Top of Material supplied

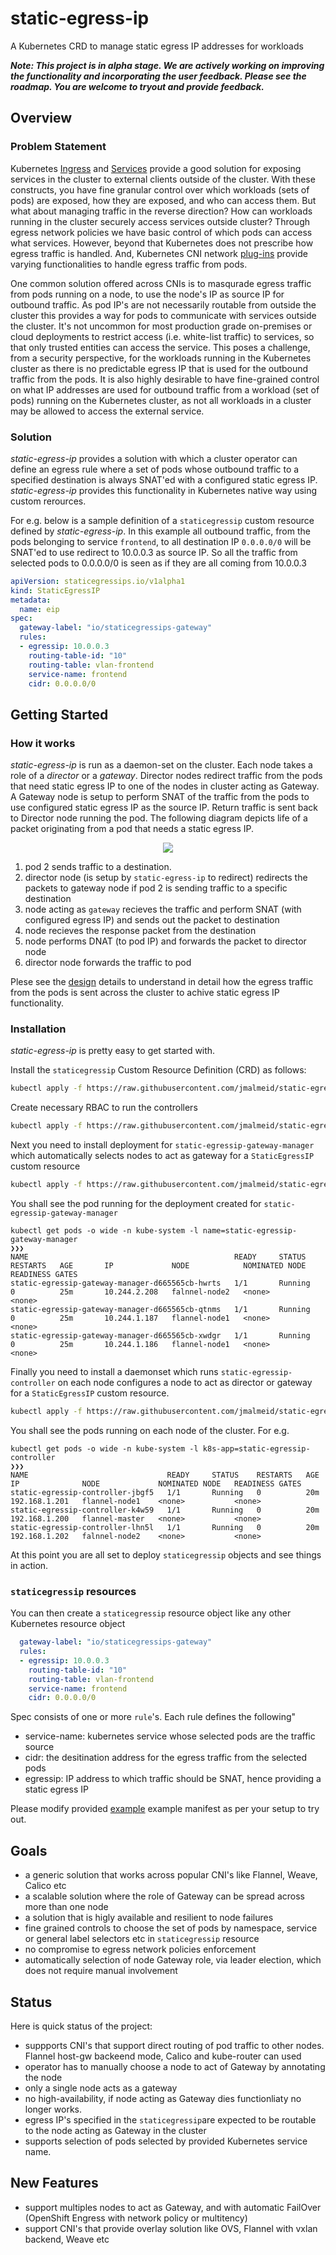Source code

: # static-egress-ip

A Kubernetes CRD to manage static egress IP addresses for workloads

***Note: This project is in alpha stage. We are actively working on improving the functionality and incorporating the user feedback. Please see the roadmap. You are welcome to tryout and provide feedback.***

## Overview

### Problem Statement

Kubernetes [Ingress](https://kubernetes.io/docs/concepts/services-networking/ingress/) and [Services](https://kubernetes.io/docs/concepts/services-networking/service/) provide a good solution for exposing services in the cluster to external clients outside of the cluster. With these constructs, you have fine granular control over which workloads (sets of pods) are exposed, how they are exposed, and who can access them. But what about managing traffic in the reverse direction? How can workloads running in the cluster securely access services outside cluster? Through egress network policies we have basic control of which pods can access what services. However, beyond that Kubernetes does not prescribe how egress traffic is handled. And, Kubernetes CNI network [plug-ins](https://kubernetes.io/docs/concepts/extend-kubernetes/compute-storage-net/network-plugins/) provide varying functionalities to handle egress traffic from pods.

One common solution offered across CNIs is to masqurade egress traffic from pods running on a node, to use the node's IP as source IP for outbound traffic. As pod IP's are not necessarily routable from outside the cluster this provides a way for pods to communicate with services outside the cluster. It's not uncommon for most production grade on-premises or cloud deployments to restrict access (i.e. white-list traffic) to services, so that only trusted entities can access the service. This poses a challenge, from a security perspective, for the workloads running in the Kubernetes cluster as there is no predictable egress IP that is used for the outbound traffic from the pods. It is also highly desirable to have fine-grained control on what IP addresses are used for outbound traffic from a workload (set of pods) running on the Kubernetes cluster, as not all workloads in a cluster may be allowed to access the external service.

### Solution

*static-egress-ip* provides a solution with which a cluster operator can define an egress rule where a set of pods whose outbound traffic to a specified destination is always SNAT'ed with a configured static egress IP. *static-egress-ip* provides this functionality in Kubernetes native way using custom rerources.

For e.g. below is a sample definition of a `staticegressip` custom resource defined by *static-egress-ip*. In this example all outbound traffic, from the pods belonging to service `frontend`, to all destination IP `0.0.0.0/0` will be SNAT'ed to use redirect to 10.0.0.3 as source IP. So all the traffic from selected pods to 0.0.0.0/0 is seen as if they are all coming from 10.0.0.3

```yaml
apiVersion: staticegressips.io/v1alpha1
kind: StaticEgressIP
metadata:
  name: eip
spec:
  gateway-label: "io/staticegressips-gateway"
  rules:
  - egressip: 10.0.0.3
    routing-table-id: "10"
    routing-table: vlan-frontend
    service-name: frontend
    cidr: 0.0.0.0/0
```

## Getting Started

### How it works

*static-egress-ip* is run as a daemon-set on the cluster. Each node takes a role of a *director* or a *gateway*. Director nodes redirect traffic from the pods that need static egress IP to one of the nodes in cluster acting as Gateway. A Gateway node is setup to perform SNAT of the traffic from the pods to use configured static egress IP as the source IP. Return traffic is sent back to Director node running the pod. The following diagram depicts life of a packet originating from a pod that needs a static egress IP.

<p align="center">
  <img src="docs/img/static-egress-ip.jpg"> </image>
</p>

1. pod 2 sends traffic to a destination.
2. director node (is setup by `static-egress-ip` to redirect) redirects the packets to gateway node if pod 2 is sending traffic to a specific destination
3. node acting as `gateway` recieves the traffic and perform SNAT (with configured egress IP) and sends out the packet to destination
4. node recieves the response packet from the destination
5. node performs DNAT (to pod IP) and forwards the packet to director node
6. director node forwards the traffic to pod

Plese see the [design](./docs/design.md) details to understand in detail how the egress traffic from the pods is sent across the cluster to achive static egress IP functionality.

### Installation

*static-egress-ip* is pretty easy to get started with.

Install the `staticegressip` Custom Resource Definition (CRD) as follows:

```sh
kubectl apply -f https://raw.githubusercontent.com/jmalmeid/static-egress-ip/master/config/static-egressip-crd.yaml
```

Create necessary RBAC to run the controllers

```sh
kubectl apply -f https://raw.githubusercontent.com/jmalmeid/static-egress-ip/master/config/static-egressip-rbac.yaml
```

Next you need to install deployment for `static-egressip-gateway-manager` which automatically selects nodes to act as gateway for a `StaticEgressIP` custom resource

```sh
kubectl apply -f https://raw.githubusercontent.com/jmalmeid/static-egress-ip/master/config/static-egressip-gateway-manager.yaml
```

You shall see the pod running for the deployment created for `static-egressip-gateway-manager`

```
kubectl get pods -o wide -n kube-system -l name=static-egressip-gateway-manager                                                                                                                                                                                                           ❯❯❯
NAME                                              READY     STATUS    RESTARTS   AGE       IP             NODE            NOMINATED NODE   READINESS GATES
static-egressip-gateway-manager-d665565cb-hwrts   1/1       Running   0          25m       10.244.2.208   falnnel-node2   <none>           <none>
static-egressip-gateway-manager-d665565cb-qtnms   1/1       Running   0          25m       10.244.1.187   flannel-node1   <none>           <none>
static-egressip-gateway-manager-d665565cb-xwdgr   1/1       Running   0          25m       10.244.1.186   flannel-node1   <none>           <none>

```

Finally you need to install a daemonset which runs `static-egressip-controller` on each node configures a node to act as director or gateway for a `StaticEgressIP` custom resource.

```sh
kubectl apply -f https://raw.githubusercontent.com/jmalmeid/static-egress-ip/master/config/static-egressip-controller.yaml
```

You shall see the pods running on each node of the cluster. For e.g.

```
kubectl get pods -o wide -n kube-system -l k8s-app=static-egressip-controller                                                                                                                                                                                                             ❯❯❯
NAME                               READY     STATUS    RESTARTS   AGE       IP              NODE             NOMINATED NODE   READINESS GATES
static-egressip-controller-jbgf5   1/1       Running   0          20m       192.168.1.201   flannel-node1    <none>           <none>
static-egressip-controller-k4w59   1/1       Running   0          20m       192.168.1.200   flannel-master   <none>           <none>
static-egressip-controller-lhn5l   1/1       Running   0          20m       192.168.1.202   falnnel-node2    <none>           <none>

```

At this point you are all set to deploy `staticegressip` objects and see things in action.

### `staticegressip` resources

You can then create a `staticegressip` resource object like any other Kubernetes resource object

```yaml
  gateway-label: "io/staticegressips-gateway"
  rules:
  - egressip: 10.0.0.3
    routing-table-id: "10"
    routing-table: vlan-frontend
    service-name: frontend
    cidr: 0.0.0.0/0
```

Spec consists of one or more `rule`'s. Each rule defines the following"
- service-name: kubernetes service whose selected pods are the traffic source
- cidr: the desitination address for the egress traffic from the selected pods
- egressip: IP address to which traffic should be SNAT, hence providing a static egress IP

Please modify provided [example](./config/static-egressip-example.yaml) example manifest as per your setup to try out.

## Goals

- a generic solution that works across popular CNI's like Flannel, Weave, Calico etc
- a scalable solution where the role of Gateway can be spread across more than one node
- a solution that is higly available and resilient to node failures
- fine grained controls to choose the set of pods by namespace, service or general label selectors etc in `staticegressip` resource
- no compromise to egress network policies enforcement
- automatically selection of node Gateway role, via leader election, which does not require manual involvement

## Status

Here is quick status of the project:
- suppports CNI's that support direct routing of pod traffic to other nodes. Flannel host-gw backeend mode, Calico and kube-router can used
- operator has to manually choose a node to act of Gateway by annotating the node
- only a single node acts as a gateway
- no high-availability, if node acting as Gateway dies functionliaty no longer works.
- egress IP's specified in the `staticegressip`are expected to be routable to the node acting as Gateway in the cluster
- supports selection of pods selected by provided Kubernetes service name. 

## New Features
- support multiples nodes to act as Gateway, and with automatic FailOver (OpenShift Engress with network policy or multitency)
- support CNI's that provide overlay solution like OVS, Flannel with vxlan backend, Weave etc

Bottom of Material supplied

◆ Aim of the task: Each line of the data that holds the word "nodes" should be copied.

◆ Solution for this task:
*static-egress-ip* is run as a daemon-set on the cluster. Each node takes a role of a *director* or a *gateway*. Director nodes redirect traffic from the pods that need static egress IP to one of the nodes in cluster acting as Gateway. A Gateway node is setup to perform SNAT of the traffic from the pods to use configured static egress IP as the source IP. Return traffic is sent back to Director node running the pod. The following diagram depicts life of a packet originating from a pod that needs a static egress IP.
Next you need to install deployment for `static-egressip-gateway-manager` which automatically selects nodes to act as gateway for a `StaticEgressIP` custom resource
- suppports CNI's that support direct routing of pod traffic to other nodes. Flannel host-gw backeend mode, Calico and kube-router can used
- support multiples nodes to act as Gateway, and with automatic FailOver (OpenShift Engress with network policy or multitency)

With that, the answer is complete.